In her sumptuous photographic still lifes replete with flora, food, and artifacts, Paulette Tavormina creates intensely personal interpretations of timeless tableaux. With a painterly perspective reminiscent of Old Masters such as Francisco de Zurbarán, Adriaen Coorte, and Giovanna Garzoni, Tavormina’s meticulously orchestrated and lit photographs are boldly contemporary in their precision.
Paulette Tavormina: Seizing Beauty presents the full array of her seductive and opulent still life series, heirs to the legacy of a cherished art tradition now seen through the lens of photography. Essays by art and photography scholars Silvia Malaguzzi, Mark Alice Durant, and Anke Van Wagenberg-Ter Hoeven delve into the seventeenth- and eighteenth-century sources of Tavormina’s inspiration, her stance in art photography, and how the conventions of yesterday’s painting can transform to make visually stunning photographic art for today.

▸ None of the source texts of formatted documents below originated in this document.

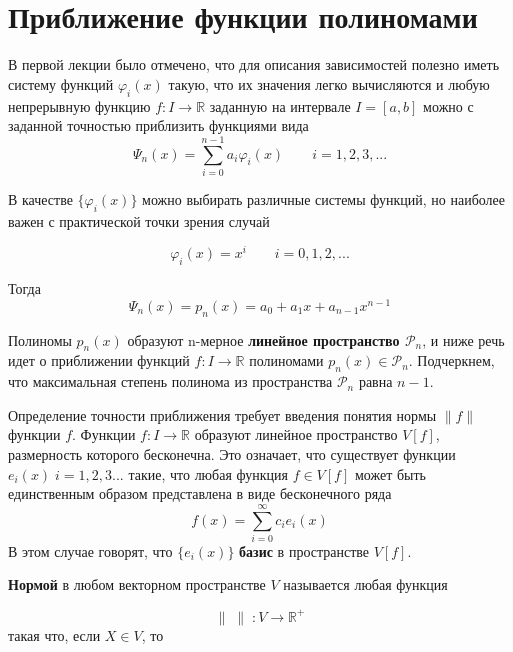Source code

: \section{Приближение функции полиномами}

\label{lecture:2}

В первой лекции было отмечено, что для описания зависимостей полезно иметь систему функций $\varphi _i(x)$ такую, что их значения легко вычисляются и любую непрерывную функцию $f: I \rightarrow \mathbb{R} $ заданную на интервале $ I = [a,b] $ можно с заданной точностью приблизить функциями вида 
\begin{equation}
\varPsi_n(x)=\sum_{i=0}^{n-1}{a_i\varphi_i(x)} \qquad i = 1, 2, 3, ...
\end{equation}

В качестве $\{\varphi_i(x)\}$ можно выбирать различные системы функций, но наиболее важен с практической точки зрения случай 


\begin{equation}
\varphi _i(x) = x^i \qquad i = 0, 1, 2, ...
\end{equation}

Тогда
\begin{equation}\label{eq:polynom}
\varPsi _n(x) = p_n(x) = a_0 + a_1x + a_{n-1}x^{n-1} 
\end{equation}


Полиномы $p_n(x)$ образуют n-мерное \textbf{линейное пространство $\mathscr{P}_n$}, и ниже речь идет о приближении функций  $f:I \rightarrow \mathbb{R} $ полиномами $p_n(x) \in \mathscr{P}_n $. Подчеркнем, что максимальная степень полинома из пространства  $\mathscr{P}_n$ равна $n - 1$.


Определение точности приближения требует введения понятия нормы $\parallel f \parallel$ функции $f$. 
Функции $f: I \rightarrow \mathbb{R} $ образуют линейное пространство $V[f]$, размерность которого бесконечна. Это означает, что существует функции $e_i(x) \; i = 1, 2, 3 ...$ такие, что любая функция $f \in V[f]$ может быть единственным образом представлена в виде бесконечного ряда 
\begin{equation}
f(x) = \sum_{i=0}^{\infty} {c_i e_i(x)}
\end{equation}
В этом случае говорят, что $\{e_i(x)\}$ \textbf{базис} в пространстве $V[f]$.

\textbf{Нормой} в любом векторном пространстве $V$ называется любая функция 
 
\begin{equation}
\parallel \; \parallel \; : V \rightarrow \mathbb{R}^+
\end{equation}
такая что, если $X\in V$, то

"The photographer Paulette Tavormina began her professional career working with antiques, food styling and photographing works of art for an auction house. She’s also spent many years collecting bits and pieces—the insects, objects and flowers that fill her studio—from markets and little shops. Her new book took six years to photograph and brings together all these experiences: It features 65 sumptuous color images inspired by old master still lifes. At first glance, you might easily mistake one of Tavormina’s images for a Zurbarán or a work from the Dutch Golden Age of painting—many of the book’s photographs are built up with flowers, fruit, insects, objects, jewelry, butterflies and broken bits of porcelain. Others are inspired by the symbolic Vanitas paintings of the 16th and 17th centuries, with skulls and the reminder of death and the passing of all worldly goods."
—The New York Times' T Magazine
"In her new book, Seizing Beauty, the New York–based photographer has compiled a collection of carefully crafted vignettes of astounding beauty, combining fruit, flowers, and unexpected fauna (a monarch here, a grasshopper there) in moody compositions that seem to glow from within."